• What the task requires: Copy every line of the listing that holds the string "comparison".

• Materials provided:
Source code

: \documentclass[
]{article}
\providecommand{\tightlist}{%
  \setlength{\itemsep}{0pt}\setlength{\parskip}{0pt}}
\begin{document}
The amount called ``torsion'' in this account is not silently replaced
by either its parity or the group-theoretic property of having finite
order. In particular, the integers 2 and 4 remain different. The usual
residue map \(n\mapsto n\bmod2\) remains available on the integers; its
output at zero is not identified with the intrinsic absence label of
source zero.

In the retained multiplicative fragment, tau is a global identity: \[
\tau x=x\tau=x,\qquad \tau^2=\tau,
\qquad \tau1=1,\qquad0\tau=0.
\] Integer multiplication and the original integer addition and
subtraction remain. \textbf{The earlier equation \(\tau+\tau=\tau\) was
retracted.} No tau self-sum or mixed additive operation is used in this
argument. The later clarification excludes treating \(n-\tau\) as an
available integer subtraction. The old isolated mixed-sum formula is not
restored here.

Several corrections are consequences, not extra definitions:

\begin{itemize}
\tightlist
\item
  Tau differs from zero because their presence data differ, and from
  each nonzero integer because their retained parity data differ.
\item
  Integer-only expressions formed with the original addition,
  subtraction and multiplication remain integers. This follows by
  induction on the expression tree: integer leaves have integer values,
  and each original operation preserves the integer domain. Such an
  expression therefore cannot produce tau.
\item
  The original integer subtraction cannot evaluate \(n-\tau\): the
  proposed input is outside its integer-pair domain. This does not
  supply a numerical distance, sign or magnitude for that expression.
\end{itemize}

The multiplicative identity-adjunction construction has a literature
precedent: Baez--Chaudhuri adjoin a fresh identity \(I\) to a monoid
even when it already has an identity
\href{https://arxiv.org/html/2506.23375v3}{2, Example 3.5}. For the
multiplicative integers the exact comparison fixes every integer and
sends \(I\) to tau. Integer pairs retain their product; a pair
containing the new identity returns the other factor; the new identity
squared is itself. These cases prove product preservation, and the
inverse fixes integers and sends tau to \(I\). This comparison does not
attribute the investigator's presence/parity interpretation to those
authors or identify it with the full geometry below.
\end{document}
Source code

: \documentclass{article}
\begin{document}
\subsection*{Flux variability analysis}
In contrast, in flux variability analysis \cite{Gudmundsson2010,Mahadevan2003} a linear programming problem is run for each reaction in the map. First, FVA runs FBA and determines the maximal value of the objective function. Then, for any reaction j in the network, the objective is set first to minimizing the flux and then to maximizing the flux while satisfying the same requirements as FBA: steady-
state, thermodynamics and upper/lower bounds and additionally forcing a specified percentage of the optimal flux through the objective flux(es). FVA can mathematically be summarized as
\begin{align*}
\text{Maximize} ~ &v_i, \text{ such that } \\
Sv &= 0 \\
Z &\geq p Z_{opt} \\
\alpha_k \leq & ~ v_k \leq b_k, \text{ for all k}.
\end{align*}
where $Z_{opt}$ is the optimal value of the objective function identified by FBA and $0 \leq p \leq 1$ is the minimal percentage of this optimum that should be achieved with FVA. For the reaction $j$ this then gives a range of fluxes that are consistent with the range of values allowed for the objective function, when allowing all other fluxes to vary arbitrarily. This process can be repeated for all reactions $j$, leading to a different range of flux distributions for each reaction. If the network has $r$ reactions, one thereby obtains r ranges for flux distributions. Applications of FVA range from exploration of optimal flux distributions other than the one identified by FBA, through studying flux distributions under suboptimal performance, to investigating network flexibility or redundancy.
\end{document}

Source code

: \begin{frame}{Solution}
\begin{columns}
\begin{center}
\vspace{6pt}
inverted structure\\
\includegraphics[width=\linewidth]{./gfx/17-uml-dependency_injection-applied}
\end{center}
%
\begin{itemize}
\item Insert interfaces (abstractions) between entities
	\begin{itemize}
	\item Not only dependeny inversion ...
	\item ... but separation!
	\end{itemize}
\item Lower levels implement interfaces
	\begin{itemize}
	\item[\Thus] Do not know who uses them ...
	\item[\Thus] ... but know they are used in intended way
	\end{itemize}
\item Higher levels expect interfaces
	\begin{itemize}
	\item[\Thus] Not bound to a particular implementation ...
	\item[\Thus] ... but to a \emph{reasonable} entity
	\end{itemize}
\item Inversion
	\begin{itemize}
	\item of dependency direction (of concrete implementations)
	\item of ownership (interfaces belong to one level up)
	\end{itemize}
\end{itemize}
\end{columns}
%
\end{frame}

• Response:
multiplicative integers the exact comparison fixes every integer and
inverse fixes integers and sends tau to \(I\). This comparison does not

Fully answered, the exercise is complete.